RAG Architecture and Pipeline

Aug 11, 2025

Overview

This lecture introduces Retrieval-Augmented Generation (RAG) for generative AI, focusing on the architecture, pipeline stages, and key components like chunking, embedding, and database selection.

Introduction to RAG

  • RAG stands for Retrieval-Augmented Generation, an architecture used to enhance large language models (LLMs) by incorporating external knowledge sources.
  • It connects an LLM (e.g., GPT-4, Gemini, Llama) with external databases to improve accuracy and relevance.
  • RAG is preferred when models need current, domain-specific, or task-specific information not present in their training data.
  • RAG systems reduce hallucination and enhance response quality by fetching relevant external information.

RAG Architecture & Pipeline

  • The RAG pipeline consists of three main stages: Injection, Retrieval, and Generation.
  • Injection: Data is collected (documents, PDFs, etc.), split into manageable chunks, converted into embeddings (numerical vectors), indexed, and stored in a database.
  • Retrieval: User queries are converted into embeddings, and a semantic search retrieves relevant chunks from the knowledge base.
  • Generation: Retrieved information and the user prompt are combined and passed to the LLM, which generates a final response.

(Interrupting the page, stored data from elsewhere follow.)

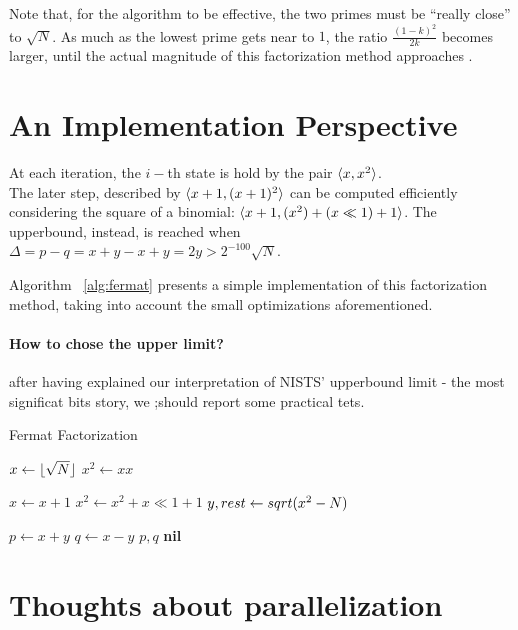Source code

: \begin{remark}
  Note that, for the algorithm to be effective, the two primes must be
  ``really close'' to $\sqrt{N}$. As much as the lowest prime gets near to
  $1$, the ratio $\frac{(1-k)^2}{2k}$ becomes larger, until the actual magnitude
  of this factorization method approaches .
\end{remark}

\section{An Implementation Perspective}

At each iteration, the $i-$th state is hold by the pair $\langle x, x^2\rangle$.\\
The later step, described by $\langle x+1, (x+1)^2\rangle$ can be computed efficiently
considering the square of a binomial: $\langle x+1, (x^2) + (x \ll 1) + 1\rangle$.
The upperbound, instead, is reached when
$ \Delta = p - q  = x + y - x + y = 2y > 2^{-100}\sqrt{N}$.

Algorithm ~\ref{alg:fermat} presents a simple implementation of this
factorization method, taking into account the small optimizations
aforementioned.

\paragraph{How to chose the upper limit?}  after having explained our interpretation
of NISTS' upperbound limit - the most significat bits story, we ;should report
some practical tets.

\begin{algorithm}
  \caption{Fermat Factorization \label{alg:fermat}}
  \begin{algorithmic}[1]
    \State $x \gets \lfloor\sqrt{N}\rfloor$
    \State $x^2 \gets xx$

    \Repeat
    \State $x \gets x+1$
    \State $x^2 \gets x^2 + x \ll 1 + 1$
    \State $y, rest \gets sqrt(x^2 - N)$

    \State $p \gets x+y$
    \State $q \gets x-y$
    \State \Return $p, q$
    \Else
    \State \Return \textbf{nil}
    \EndIf
    \end{algorithmic}
\end{algorithm}


\section{Thoughts about parallelization}


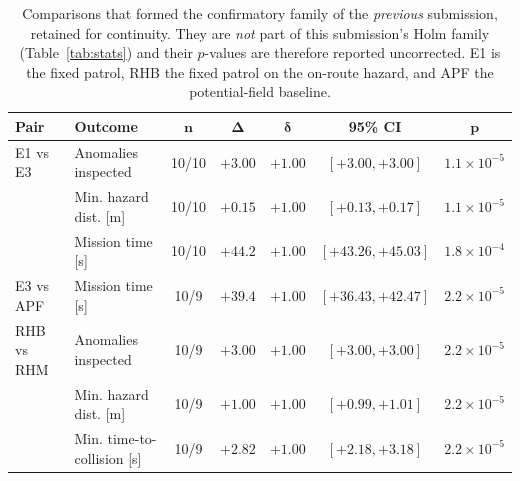 \begin{table}[t]
\centering
\caption{Comparisons that formed the confirmatory family of the \emph{previous}
submission, retained for continuity. They are \emph{not} part of this
submission's Holm family (Table~\ref{tab:stats}) and their $p$-values are
therefore reported uncorrected. E1 is the fixed patrol, RHB the fixed patrol on
the on-route hazard, and APF the potential-field baseline.}
\label{tab:legacystats}
\footnotesize
\setlength{\tabcolsep}{6pt}
\begin{tabular}{llccccc}
\hline
\textbf{Pair} & \textbf{Outcome} & $\bm{n}$ & $\bm{\Delta}$ & $\bm{\delta}$ &
\textbf{95\% CI} & $\bm{p}$\\
\hline
E1 vs E3    & Anomalies inspected         & 10/10 & $+3.00$ & $+1.00$ & $[+3.00,+3.00]$ & $1.1{\times}10^{-5}$\\
            & Min. hazard dist. [m]       & 10/10 & $+0.15$ & $+1.00$ & $[+0.13,+0.17]$ & $1.1{\times}10^{-5}$\\
            & Mission time [s]            & 10/10 & $+44.2$ & $+1.00$ & $[+43.26,+45.03]$ & $1.8{\times}10^{-4}$\\
E3 vs APF   & Mission time [s]            & 10/9 & $+39.4$ & $+1.00$ & $[+36.43,+42.47]$ & $2.2{\times}10^{-5}$\\
RHB vs RHM  & Anomalies inspected         & 10/9 & $+3.00$ & $+1.00$ & $[+3.00,+3.00]$ & $2.2{\times}10^{-5}$\\
            & Min. hazard dist. [m]       & 10/9 & $+1.00$ & $+1.00$ & $[+0.99,+1.01]$ & $2.2{\times}10^{-5}$\\
            & Min. time-to-collision [s]  & 10/9 & $+2.82$ & $+1.00$ & $[+2.18,+3.18]$ & $2.2{\times}10^{-5}$\\
\hline
\end{tabular}
\end{table}

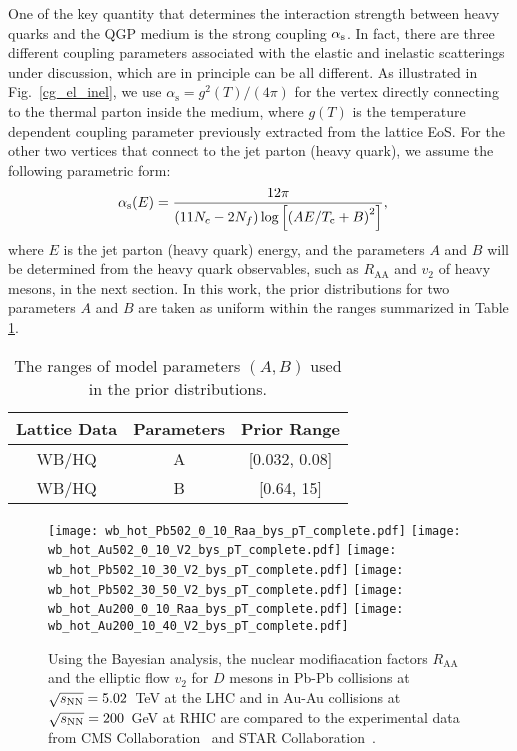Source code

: \documentclass[aps,superscriptaddress,prc,twocolumn,nofootinbib]{revtex4}
\begin{document}
One of the key quantity that determines the interaction strength between heavy quarks and the QGP medium is the strong coupling $\alpha_{\rm s}$. In fact, there are three different coupling parameters associated with the elastic and inelastic scatterings under discussion, which are in principle can be all different. As illustrated in Fig.~\ref{cg_el_inel}, we use $\alpha_\mathrm{s}=g^2(T)/(4\pi)$ for the vertex directly connecting to the thermal parton inside the medium, where $g(T)$ is the temperature dependent coupling parameter previously extracted from the lattice EoS. For the other two vertices that connect to the jet parton (heavy quark), we assume the following parametric form:
\begin{align}
\label{eq:paraAlphas}
\alpha_{\rm s}(E)&=\frac{12 \pi}{(11N_c - 2N_f) \log\left[\left(A  E/ T_\mathrm{c} + B\right)^2\right]},
\end{align}
where $E$ is the jet parton (heavy quark) energy, and the parameters $A$ and $B$ will be determined from the heavy quark observables, such as $R_\mathrm{AA}$ and $v_2$ of heavy mesons, in the next section.
In this work, the prior distributions for two parameters $A$ and $B$ are taken as uniform within the ranges summarized in Table \ref{tab:3}.


\begin{table}[htb]
\label{tab:3}
\centering
\vspace{-5pt}
\begin{tabular}{c|c|c}
 \hline
 Lattice Data & Parameters & Prior Range  \\
 \hline
  WB/HQ  & A & [0.032, 0.08]    \\
  WB/HQ  & B & [0.64, 15]  \\
  \hline
\end{tabular}
	\caption{The ranges of model parameters $(A,B)$ used in the prior distributions.}
\end{table}


\begin{figure*}[tbh]
\texttt{[image: wb\_hot\_Pb502\_0\_10\_Raa\_bys\_pT\_complete.pdf]}
\texttt{[image: wb\_hot\_Au502\_0\_10\_V2\_bys\_pT\_complete.pdf]}
\texttt{[image: wb\_hot\_Pb502\_10\_30\_V2\_bys\_pT\_complete.pdf]}
\texttt{[image: wb\_hot\_Pb502\_30\_50\_V2\_bys\_pT\_complete.pdf]}
\texttt{[image: wb\_hot\_Au200\_0\_10\_Raa\_bys\_pT\_complete.pdf]}
\texttt{[image: wb\_hot\_Au200\_10\_40\_V2\_bys\_pT\_complete.pdf]}
	\caption{Using the Bayesian analysis, the nuclear modifiacation factors $R_\mathrm{AA}$ and the elliptic flow $v_2$ for $D$ mesons in Pb-Pb collisions at $\sqrt{s_{\rm NN}} = 5.02$~TeV at the LHC and in Au-Au collisions at $\sqrt{s_{\rm NN}}= 200$~GeV at RHIC are compared to the experimental data from CMS Collaboration~\cite{Sirunyan:2017xss, Sirunyan:2017plt} and STAR Collaboration~\cite{Adam:2018inb, Adamczyk:2017xur}.}
	\label{RAA-v2}
\end{figure*}
\end{document}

Injection Process Components

  • Document: Source files can be of any format or location (local, web, cloud).
  • Chunking: Documents are split into chunks (sentences or paragraphs) to match LLM token limitations and improve retrieval efficiency.
    • Chunks should not be too large (overload) or too small (insufficient context).
    • Chunk size depends on data structure, retrieval constraints, system resources, and task requirements.
    • Overlapping chunks can improve context coverage.
  • Embedding: Chunks are transformed into vector embeddings that capture semantic meaning.
    • Modern embeddings leverage neural network models (e.g., OpenAI, BERT, Sentence Transformers).
    • Sentence-level embeddings are now preferred over word-level embeddings for preserving context.
  • Indexing: Embeddings are indexed to allow fast similarity search during retrieval.
  • Database: Common types include vector databases (e.g., Pinecone, ChromaDB), graph databases (neo4j), and SQL/NoSQL databases.
    • Vector databases are optimized for similarity search.
    • Graph databases store relationships, useful for advanced queries.

Key Terms & Definitions

  • RAG (Retrieval-Augmented Generation) — Method to enhance LLMs using external document retrieval and integration.
  • LLM (Large Language Model) — AI model trained on large text corpora (e.g., GPT, Gemini, Llama).
  • Embedding — Numerical vector representation of text that captures semantics.
  • Chunking — Dividing large documents into smaller, manageable pieces for efficient processing.
  • Vector Database — Storage optimized for similarity search using vector embeddings.
  • Graph Database — Database storing entities as nodes and relationships as edges.

Action Items / Next Steps

  • Review the recommended articles on chunking strategies and vector database comparisons.
  • Explore documentation for Sentence Transformers and embedding models.
  • Prepare for the next session on the retrieval and generation phases of RAG.